I see the consistency in the argument, but feels like a retreat into “we don’t know”, which isn’t the best thing to offer someone asking a heartfelt question about the nature of God, the universe and their lived experience of suffering. Of course we have limits to our knowledge, but if it’s the first thing we wheel out when presented with a genuine question, those wondering what our truth is will go away empty.
I prefer to look at the Best Possible World argument from the angle of necessity, that some truly marvelous things, which the world would be diminished if it did not contain, are only possible if there are some negatives to facilitate their creation.
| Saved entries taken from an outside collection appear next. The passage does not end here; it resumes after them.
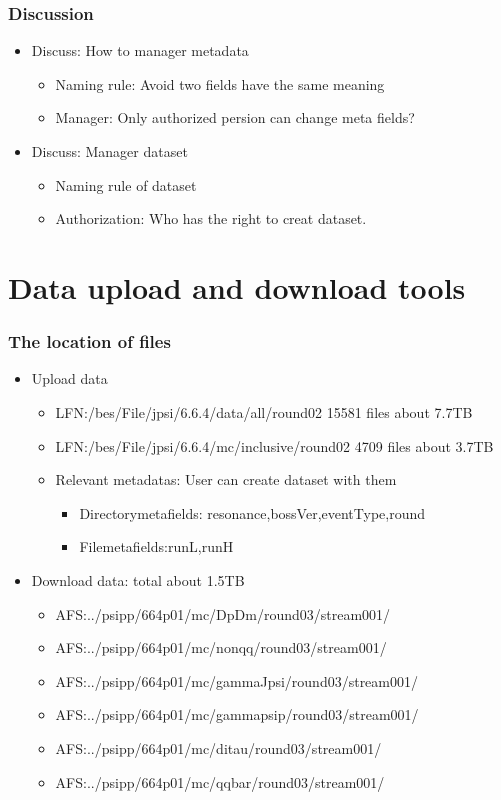 \documentclass{beamer}
\begin{document}
\begin{frame}
  \frametitle{Discussion}
  \begin{itemize}
    \item Discuss: How to manager metadata
      \begin{itemize}
        \item Naming rule: Avoid two fields have the same meaning
        \item Manager: Only authorized persion can change meta fields?
      \end{itemize}
    \item Discuss: Manager dataset
      \begin{itemize}
        \item Naming rule of dataset
        \item Authorization: Who has the right to creat dataset. 
      \end{itemize}
  \end{itemize}
\end{frame}

\section{Data upload and download tools}
\begin{frame}
  \frametitle{The location of files}
  \begin{itemize}
    \item Upload data
      \begin{itemize}
          \item LFN:/bes/File/jpsi/6.6.4/data/all/round02   15581 files   about 7.7TB
          \item LFN:/bes/File/jpsi/6.6.4/mc/inclusive/round02 4709 files  about 3.7TB
          \item Relevant metadatas: User can create dataset with them
            \begin{itemize}
              \item Directorymetafields: resonance,bossVer,eventType,round
              \item Filemetafields:runL,runH
            \end{itemize}
      \end{itemize}
    \item Download data: total about 1.5TB
      \begin{itemize}
          \item AFS:../psipp/664p01/mc/DpDm/round03/stream001/
          \item AFS:../psipp/664p01/mc/nonqq/round03/stream001/
          \item AFS:../psipp/664p01/mc/gammaJpsi/round03/stream001/
          \item AFS:../psipp/664p01/mc/gammapsip/round03/stream001/
          \item AFS:../psipp/664p01/mc/ditau/round03/stream001/
          \item AFS:../psipp/664p01/mc/qqbar/round03/stream001/
      \end{itemize}
  \end{itemize}
\end{frame}
\end{document}
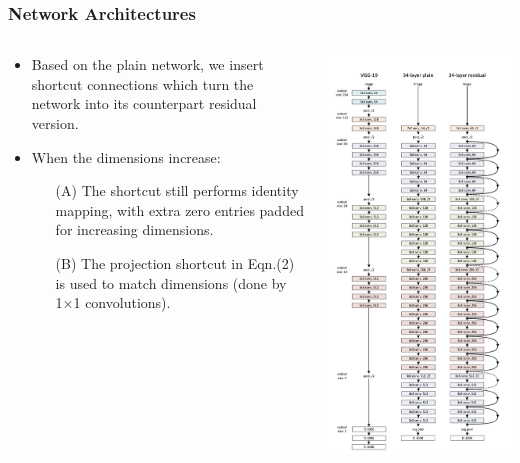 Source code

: \documentclass[
	11pt, %
]{beamer}
\begin{document}
\begin{frame}
	\frametitle{Network Architectures}
	
	\begin{columns}
		\begin{column}{0.5\textwidth}
			\begin{itemize}
				\item Based on the plain network, we insert shortcut connections which turn the network into its counterpart residual version.
				\item When the dimensions increase: 
				\begin{itemize}
					\item[(A)] The shortcut still performs identity mapping, with extra zero entries padded for increasing dimensions.
					\item[(B)] The projection shortcut in Eqn.(2) is used to match dimensions (done by 1×1 convolutions).
				\end{itemize}
			\end{itemize}
		\end{column}
		\begin{column}{0.6\textwidth}
			\centering
			\includegraphics[width=0.5\linewidth]{./images/Screenshot 2025-05-20 at 0.25.50.png} %
		\end{column}
	\end{columns}
\end{frame}
\end{document}
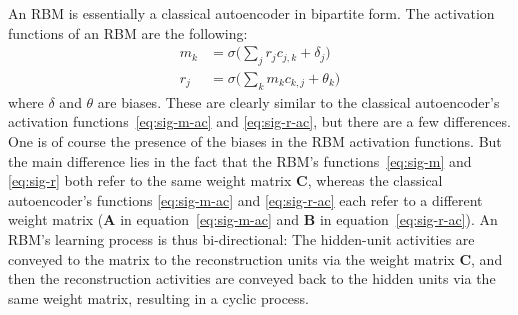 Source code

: An RBM is essentially a 
classical autoencoder in bipartite form. The activation functions of an RBM are the following: 
\begin{align}
\label{eq:sig-m}
m_{k} &= \sigma\big(\sum_{j} r_{j} c_{j,k} + \delta_{j}\big) \\
\label{eq:sig-r}
r_{j} &= \sigma\big(\sum_{k}  m_{k} c_{k,j} + \theta_{k}\big)
\end{align}
where $\delta$ and $\theta$ are biases. 
These are clearly similar to the classical autoencoder's activation functions~\eqref{eq:sig-m-ac} and \eqref{eq:sig-r-ac},
but there are a few differences. One is of course the presence of the biases in the 
RBM activation functions. But the main difference 
lies in the fact that the RBM's functions~\eqref{eq:sig-m} and \eqref{eq:sig-r} 
both refer to the same weight matrix $\textbf{C}$, whereas the classical 
autoencoder's  functions \ref{eq:sig-m-ac} and \ref{eq:sig-r-ac} each 
refer to a different weight matrix 
($\textbf{A}$ in equation~\ref{eq:sig-m-ac} and $\textbf{B}$ in equation~\ref{eq:sig-r-ac}). 
An RBM's learning process is thus bi-directional: 
The hidden-unit activities are conveyed to the matrix to the reconstruction 
units via the weight matrix $\textbf{C}$, and then the reconstruction 
activities are conveyed back to the hidden units via the same weight matrix, resulting in a cyclic process. 




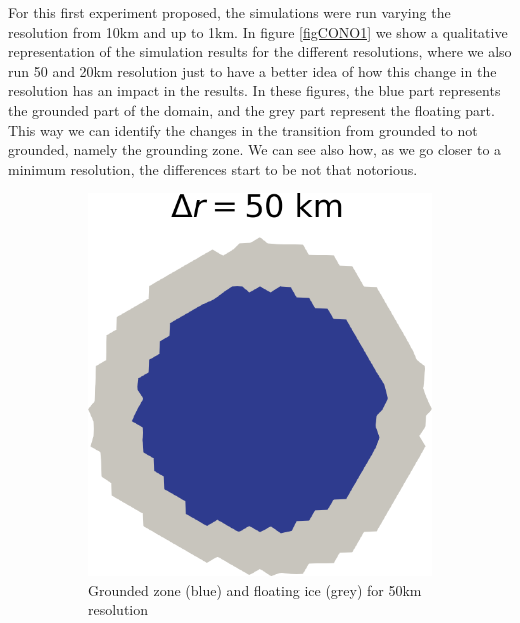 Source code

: \documentclass{article}
\begin{document}
For this first experiment proposed, the simulations were run varying the resolution from 10km and up to 1km. In figure \ref{figCONO1} we show a qualitative representation of the simulation results for the different resolutions, where we also run 50 and 20km resolution just to have a better idea of how this change in the resolution has an impact in the results. In these figures, the blue part represents the grounded part of the domain, and the grey part represent the floating part. This way we can identify the changes in the transition from grounded to not grounded, namely the grounding zone. We can see also how, as we go closer to a minimum resolution, the differences start to be not that notorious. 

\begin{figure}[!h]
	\centering %
	\begin{subfigure}{0.25\textwidth}
		\includegraphics[width=\linewidth]{../fig/Grounded_zone_50km_CONE.png}
		\caption{Grounded zone (blue) and floating ice (grey) for 50km resolution}
		\label{figCONE50KM}
	\end{subfigure}\hfil %
	\begin{subfigure}{0.25\textwidth}

\end{subfigure}
\end{figure}
\end{document}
Imagine a world in which there was no suffering, no struggle, no pain or loss. It sounds good on the surface, but it would be a world without compassion, without sympathy, without the need to care for one another. Such a world could only contain independent, isolated, uncaring people, because there would be no point in helping each other if we were all self-sufficient and completely satisfied. That is not the world of the Christian Gospel. Instead we are in a world where we need to be mindful of each other, need to attend to the consequences of our actions, where we are dependent on each other in a complex web of relationships. We find ourselves in a world where we have the capacity to love, or not love should we so choose, where we can have sympathy for those who suffer, and be comforted when we struggle. This sort of world allows the nature of God to be experienced more fully than one where we have no need of each other. It is a world of relationship and compassion, one where we are free to make choices and live with the consequences – the sort of world the Christian God would make.
The idea of necessity also helps to unlock other responses to specific sufferings. Earthquakes are necessary, if you want a geological system which renews the crust of the earth and creates minerals that can be utilised for advancing human society. No earthquakes, no advanced society. Cell division is necessary if you want the human body to grow and repair itself. Perhaps cancer is a necessary, if awful, by-product of such a biological blessing? If human beings are given free will as part of the best possible world God could have made, that necessitates that we can abuse that freedom and make bad choices, with persecution and cruelty arising as a result. If you want a world without human cruelty, you have to have a world without human freedom. Is that the best of all possible worlds?
We should be honest about the limits of human knowledge, but we should also offer what arguments the Christian tradition has furnished us with to respond to the most profound questions of the day. We may only know this particular universe, and say any alternatives are fanciful, but we can still look at how this universe and make statements about the God who has made it.
Thanks Nic. I am happy with what you say. That too has limitations though – it isn’t an adequate theodicy on its own. One then has to ask what are the limitations on God. Leibniz argued that this is the best possible world because better one’s aren’t possible. This gives rise to the saying ‘The optimist claims that this is the best possible world: the pessimist fears that the optimist is right’. So I think one of the believer’s responses (though not the only one) has to be recognising the limits to what we can expect to know.